During the five-year period from 2006 to 2011, the number of registered sex offenders in the United States increased 23.2 percent. (Nat. Center for Missing & Exploited Children, Number of Registered Sex Offenders in the U.S. Nears Three-quarters of a Million (Jan. 2012) [as of March 20, 2017].) Today, over 850,000 sex offenders are registered throughout the United States. (Nat. Center for Missing & Exploited Children, Map of Registered Sex Offenders in the United States (Dec. 2016) ,www.missingkids.com/en_US/documents/Sex_Offenders_Map.pdf> [as of March 20, 2017].) California alone has 75,000 — more than any other state. (Off. of Atty. Gen., Cal. Megan‘s Law Website [as of March 20, 2017]; Cal. Sex Offenders Management Bd., An Assessment of Current Management Practices of Adult Sex Offenders in
California (Jan. 2008) p. 55.) How to manage and supervise these offenders is one of the most difficult challenges facing government policymakers today."

Seriously?

Parsing through all these citations while you're reading is a major hassle.  Particularly, but by no means limited to, the hyperlinks.
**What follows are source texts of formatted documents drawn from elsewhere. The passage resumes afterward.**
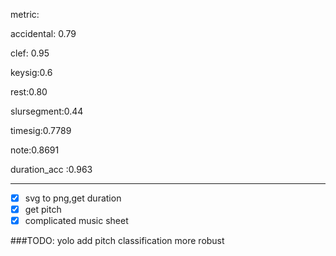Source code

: metric:

accidental: 0.79

clef: 0.95

keysig:0.6

rest:0.80

slursegment:0.44

timesig:0.7789

note:0.8691

duration_acc :0.963

----------
- [x] svg to png,get duration
- [x] get pitch
- [x] complicated music sheet

###TODO:
yolo add pitch classification
more robust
Wouldn't it be better just to put the citations in footnotes?  The text would flow a lot better that way, IMHO.

Yes, I know, that'd require the reader to maybe look down occasionally.  But if the reader understands -- either from this opinion or others -- that you're just putting citations there, they can get used to just reading the text and looking down if necessary (read: pretty much never).  And even if they have to plop an eye or two down on occasion, I still think that's better than having to struggle in a paragraph to find when the stinking citation you don't care about finally stops.  At least a footnote is both self-contained and easily ignored.

Lots of legal writing puts too much stuff in footnotes.

But the remedy sometimes goes overboard the other way.